• _Exercise objective_
Every record should be written out again in full, with no character altered.

• _Data to process_
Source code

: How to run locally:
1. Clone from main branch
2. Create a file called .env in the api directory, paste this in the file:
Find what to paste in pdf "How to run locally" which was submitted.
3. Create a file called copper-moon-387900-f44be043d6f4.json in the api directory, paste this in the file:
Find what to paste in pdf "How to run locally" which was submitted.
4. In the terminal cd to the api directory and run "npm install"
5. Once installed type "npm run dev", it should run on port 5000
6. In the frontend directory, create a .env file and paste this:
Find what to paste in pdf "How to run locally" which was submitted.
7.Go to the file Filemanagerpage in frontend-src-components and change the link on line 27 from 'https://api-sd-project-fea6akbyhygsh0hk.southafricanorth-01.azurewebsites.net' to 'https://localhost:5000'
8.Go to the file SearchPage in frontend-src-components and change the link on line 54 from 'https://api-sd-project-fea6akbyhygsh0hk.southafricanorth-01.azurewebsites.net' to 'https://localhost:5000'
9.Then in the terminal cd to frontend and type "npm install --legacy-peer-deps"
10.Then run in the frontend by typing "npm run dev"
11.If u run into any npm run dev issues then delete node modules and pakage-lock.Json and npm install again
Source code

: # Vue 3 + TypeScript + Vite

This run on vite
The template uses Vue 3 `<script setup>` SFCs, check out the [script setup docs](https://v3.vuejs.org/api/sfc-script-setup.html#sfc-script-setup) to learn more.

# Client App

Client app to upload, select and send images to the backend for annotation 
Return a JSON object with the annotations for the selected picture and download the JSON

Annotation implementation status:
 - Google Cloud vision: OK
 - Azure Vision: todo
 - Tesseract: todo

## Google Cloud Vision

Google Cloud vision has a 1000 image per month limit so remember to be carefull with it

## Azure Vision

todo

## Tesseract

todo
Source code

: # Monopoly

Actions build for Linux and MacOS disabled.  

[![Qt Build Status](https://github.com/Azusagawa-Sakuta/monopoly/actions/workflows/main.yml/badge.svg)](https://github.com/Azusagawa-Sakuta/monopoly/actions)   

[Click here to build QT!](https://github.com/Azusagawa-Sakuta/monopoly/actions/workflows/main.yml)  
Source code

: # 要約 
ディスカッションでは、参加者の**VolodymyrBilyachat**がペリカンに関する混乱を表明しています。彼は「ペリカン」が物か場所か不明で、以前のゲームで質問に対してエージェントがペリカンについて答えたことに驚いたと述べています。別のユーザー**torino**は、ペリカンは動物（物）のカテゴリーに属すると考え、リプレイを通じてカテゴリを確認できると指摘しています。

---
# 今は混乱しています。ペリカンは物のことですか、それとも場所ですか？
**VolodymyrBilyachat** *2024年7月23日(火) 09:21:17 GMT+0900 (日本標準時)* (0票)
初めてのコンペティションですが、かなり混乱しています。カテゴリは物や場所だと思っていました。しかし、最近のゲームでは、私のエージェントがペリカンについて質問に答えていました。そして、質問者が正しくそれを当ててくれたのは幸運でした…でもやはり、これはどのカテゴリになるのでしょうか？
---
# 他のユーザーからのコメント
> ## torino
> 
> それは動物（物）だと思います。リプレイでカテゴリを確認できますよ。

• _Written response_
Source code

: How to run locally:
1. Clone from main branch
2. Create a file called .env in the api directory, paste this in the file:
Find what to paste in pdf "How to run locally" which was submitted.
3. Create a file called copper-moon-387900-f44be043d6f4.json in the api directory, paste this in the file:
Find what to paste in pdf "How to run locally" which was submitted.
4. In the terminal cd to the api directory and run "npm install"
5. Once installed type "npm run dev", it should run on port 5000
6. In the frontend directory, create a .env file and paste this:
Find what to paste in pdf "How to run locally" which was submitted.
7.Go to the file Filemanagerpage in frontend-src-components and change the link on line 27 from 'https://api-sd-project-fea6akbyhygsh0hk.southafricanorth-01.azurewebsites.net' to 'https://localhost:5000'
8.Go to the file SearchPage in frontend-src-components and change the link on line 54 from 'https://api-sd-project-fea6akbyhygsh0hk.southafricanorth-01.azurewebsites.net' to 'https://localhost:5000'
9.Then in the terminal cd to frontend and type "npm install --legacy-peer-deps"
10.Then run in the frontend by typing "npm run dev"
11.If u run into any npm run dev issues then delete node modules and pakage-lock.Json and npm install again
Source code

: # Vue 3 + TypeScript + Vite

This run on vite
The template uses Vue 3 `<script setup>` SFCs, check out the [script setup docs](https://v3.vuejs.org/api/sfc-script-setup.html#sfc-script-setup) to learn more.

# Client App

Client app to upload, select and send images to the backend for annotation 
Return a JSON object with the annotations for the selected picture and download the JSON

Annotation implementation status:
 - Google Cloud vision: OK
 - Azure Vision: todo
 - Tesseract: todo

## Google Cloud Vision

Google Cloud vision has a 1000 image per month limit so remember to be carefull with it

## Azure Vision

todo

## Tesseract

todo
Source code

: # Monopoly

Actions build for Linux and MacOS disabled.  

[![Qt Build Status](https://github.com/Azusagawa-Sakuta/monopoly/actions/workflows/main.yml/badge.svg)](https://github.com/Azusagawa-Sakuta/monopoly/actions)   

[Click here to build QT!](https://github.com/Azusagawa-Sakuta/monopoly/actions/workflows/main.yml)  
Source code

: # 要約 
ディスカッションでは、参加者の**VolodymyrBilyachat**がペリカンに関する混乱を表明しています。彼は「ペリカン」が物か場所か不明で、以前のゲームで質問に対してエージェントがペリカンについて答えたことに驚いたと述べています。別のユーザー**torino**は、ペリカンは動物（物）のカテゴリーに属すると考え、リプレイを通じてカテゴリを確認できると指摘しています。

---
# 今は混乱しています。ペリカンは物のことですか、それとも場所ですか？
**VolodymyrBilyachat** *2024年7月23日(火) 09:21:17 GMT+0900 (日本標準時)* (0票)
初めてのコンペティションですが、かなり混乱しています。カテゴリは物や場所だと思っていました。しかし、最近のゲームでは、私のエージェントがペリカンについて質問に答えていました。そして、質問者が正しくそれを当ててくれたのは幸運でした…でもやはり、これはどのカテゴリになるのでしょうか？
---
# 他のユーザーからのコメント
> ## torino
> 
> それは動物（物）だと思います。リプレイでカテゴリを確認できますよ。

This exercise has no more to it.